Back then, when combined with the kiss, I thought that made Clementine Kaye my destiny -- especially for the three-week period when she was home with mono and I was the one picked to bring her assignments home for her. I was going to be in her room -- near her guitar and her bra (Me. Puberty.) -- and the excitement was so overwhelming, as I knocked on her front door, right there, my nose began to bleed.
Clementine saw the whole thing -- even helped me get the tissues that I rolled into the nerd plugs that I stuffed in my nostrils. I was the short kid. Easy pickings. But she never made fun -- never laughed -- never told the story of my nosebleed to anyone
Today, I don't believe in destiny. But I do believe in history. That's what Orlando will never understand. There's nothing more powerful than history, which is the one thing I have with this woman.
"Lookatyou," she hums in a soulful but lilting voice that sounds like she's singing even when she's just talking. It's the same voice I remember from high school -- just scratchier and more worn.
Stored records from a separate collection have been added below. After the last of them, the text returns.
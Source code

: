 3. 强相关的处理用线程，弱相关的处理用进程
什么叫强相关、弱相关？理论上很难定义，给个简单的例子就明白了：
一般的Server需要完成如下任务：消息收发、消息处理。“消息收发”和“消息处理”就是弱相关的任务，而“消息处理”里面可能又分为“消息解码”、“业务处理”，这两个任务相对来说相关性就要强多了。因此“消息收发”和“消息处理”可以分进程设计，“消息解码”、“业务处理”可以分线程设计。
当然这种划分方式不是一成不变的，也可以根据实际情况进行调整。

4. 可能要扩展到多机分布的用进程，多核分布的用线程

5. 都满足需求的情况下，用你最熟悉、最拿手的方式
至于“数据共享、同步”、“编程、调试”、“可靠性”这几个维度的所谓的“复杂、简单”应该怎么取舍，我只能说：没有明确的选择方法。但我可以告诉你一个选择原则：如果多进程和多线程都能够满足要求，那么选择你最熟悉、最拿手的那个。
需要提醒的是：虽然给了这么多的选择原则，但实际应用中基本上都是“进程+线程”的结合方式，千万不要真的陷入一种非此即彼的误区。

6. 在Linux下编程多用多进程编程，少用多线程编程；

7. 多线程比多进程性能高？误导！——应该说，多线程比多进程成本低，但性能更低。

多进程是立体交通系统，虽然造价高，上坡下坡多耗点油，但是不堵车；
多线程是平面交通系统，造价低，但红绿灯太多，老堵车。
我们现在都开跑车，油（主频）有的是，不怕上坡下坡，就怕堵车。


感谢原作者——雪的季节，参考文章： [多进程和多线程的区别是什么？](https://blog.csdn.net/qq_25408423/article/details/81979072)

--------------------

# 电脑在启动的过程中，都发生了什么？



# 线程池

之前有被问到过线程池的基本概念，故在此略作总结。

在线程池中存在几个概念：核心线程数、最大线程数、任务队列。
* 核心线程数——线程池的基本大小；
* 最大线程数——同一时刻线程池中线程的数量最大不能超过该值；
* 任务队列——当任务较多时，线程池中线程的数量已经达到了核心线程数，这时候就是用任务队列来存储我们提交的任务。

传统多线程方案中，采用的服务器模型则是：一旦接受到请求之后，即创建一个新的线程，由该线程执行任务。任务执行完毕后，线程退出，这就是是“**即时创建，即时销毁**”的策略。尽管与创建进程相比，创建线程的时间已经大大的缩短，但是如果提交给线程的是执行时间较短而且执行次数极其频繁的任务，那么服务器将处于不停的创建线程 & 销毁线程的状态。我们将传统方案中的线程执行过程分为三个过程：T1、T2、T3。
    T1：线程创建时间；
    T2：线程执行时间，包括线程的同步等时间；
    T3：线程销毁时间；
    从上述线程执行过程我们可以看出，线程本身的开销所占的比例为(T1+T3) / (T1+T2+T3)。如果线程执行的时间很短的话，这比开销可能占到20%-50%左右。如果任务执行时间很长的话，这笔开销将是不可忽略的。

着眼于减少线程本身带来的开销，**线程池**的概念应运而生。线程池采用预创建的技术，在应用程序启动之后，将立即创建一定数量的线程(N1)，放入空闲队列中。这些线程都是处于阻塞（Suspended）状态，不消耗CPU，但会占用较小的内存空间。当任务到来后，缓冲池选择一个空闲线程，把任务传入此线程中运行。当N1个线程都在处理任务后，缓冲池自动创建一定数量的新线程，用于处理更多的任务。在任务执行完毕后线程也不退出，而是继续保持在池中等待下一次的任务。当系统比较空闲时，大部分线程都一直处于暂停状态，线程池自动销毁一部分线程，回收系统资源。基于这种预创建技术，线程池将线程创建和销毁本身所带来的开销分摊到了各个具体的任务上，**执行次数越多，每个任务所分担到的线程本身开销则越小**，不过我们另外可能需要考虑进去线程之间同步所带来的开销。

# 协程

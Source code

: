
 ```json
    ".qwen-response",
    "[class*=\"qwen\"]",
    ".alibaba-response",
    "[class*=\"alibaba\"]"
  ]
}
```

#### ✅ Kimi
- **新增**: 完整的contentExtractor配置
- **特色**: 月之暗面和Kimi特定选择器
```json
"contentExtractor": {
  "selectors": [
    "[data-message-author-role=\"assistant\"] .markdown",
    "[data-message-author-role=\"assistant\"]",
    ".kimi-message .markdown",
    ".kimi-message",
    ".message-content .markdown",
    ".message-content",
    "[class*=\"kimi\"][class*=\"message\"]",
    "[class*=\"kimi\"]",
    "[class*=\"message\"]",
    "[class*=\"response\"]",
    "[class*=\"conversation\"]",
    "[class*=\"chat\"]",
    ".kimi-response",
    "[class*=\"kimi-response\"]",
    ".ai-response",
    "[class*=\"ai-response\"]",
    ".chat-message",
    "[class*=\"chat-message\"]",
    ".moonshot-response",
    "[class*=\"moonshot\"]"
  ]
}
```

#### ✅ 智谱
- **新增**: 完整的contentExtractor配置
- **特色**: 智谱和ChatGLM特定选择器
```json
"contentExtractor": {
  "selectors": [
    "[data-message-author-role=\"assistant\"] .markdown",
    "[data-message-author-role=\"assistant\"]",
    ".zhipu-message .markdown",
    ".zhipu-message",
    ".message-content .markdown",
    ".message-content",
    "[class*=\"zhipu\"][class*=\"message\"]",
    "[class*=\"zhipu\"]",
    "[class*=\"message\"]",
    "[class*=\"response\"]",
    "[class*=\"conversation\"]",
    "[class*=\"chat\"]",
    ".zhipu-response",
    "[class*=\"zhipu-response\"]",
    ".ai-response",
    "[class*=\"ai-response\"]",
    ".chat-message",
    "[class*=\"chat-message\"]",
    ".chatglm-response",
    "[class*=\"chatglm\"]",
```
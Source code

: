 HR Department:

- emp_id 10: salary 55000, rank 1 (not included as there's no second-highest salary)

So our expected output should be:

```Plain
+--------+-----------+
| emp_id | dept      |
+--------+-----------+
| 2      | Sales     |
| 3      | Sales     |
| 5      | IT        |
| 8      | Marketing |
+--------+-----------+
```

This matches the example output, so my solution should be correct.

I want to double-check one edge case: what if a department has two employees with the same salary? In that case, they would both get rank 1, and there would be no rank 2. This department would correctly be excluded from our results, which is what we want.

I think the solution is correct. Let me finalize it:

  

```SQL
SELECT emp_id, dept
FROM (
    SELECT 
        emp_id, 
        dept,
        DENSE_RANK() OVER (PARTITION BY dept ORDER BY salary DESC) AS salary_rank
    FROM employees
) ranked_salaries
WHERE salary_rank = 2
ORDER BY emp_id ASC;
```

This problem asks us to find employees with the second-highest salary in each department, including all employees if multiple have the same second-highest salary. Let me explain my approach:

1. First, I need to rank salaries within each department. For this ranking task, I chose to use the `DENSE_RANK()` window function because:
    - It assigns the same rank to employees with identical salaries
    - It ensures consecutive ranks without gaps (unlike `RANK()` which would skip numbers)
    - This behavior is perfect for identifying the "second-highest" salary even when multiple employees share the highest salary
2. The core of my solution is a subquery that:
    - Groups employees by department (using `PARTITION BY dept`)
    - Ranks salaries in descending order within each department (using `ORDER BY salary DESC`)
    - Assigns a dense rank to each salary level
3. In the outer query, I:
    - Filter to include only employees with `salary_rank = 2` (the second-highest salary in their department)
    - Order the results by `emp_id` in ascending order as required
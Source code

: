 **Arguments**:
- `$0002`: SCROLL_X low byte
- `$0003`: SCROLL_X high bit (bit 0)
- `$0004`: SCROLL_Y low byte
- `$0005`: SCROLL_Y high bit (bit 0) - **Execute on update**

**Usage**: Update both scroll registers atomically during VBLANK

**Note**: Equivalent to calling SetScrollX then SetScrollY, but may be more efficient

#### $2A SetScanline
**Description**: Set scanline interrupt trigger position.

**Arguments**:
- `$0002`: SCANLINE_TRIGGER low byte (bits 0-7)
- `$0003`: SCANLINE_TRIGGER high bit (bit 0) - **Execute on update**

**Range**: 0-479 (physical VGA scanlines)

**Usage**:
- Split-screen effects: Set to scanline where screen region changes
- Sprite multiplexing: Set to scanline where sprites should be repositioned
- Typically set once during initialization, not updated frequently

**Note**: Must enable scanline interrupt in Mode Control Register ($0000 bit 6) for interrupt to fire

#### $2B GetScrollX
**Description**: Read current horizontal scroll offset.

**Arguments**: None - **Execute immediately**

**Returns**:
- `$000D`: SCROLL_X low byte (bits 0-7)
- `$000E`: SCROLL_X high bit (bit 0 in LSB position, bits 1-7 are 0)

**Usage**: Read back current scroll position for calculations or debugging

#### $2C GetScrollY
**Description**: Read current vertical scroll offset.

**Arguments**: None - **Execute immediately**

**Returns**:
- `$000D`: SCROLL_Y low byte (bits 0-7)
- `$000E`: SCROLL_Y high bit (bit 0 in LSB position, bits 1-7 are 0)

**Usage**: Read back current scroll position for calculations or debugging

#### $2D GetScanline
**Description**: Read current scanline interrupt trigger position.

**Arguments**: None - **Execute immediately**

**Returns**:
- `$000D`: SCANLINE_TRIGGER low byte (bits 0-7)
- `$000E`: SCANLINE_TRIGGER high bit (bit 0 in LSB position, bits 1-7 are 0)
For the past few years, she's been working at a small jazz radio station out in Virginia. I can see why. In just her opening note, a familiar tingly exhilaration crawls below my skin. A feeling like anything's possible.
For the past year, I'd forgotten what it felt like.
"Beecher, you're so . . . You're handsome!"
My heart reinflates, nearly bursting a hole in my chest. Did she just --?
"You are, Beecher! You turned out great!"
My line. That's my line, I tell myself, already searching for a new one. Pick something good. Something kind. And genuine. This is your chance. Give her something so perfect, she'll dream about it.
"So . . . er . . . Clemmi," I finally say, rolling back and forth from my big toes to my heels as I notice her nose piercing, a sparkling silver stud that winks right at me. "Wanna go see the Declaration of Independence?"
Kill me now.
She lowers her head, and I wait for her to laugh.
"I wish I could, but --" She reaches into her purse and pulls out a folded-up sheet of paper. Around her wrist, two vintage wooden bracelets click- clack together. I almost forgot. The real reason she came here.
"You sure you're okay doing this?" Clementine asks.
"Will you stop already," I tell her. "Mysteries are my specialty."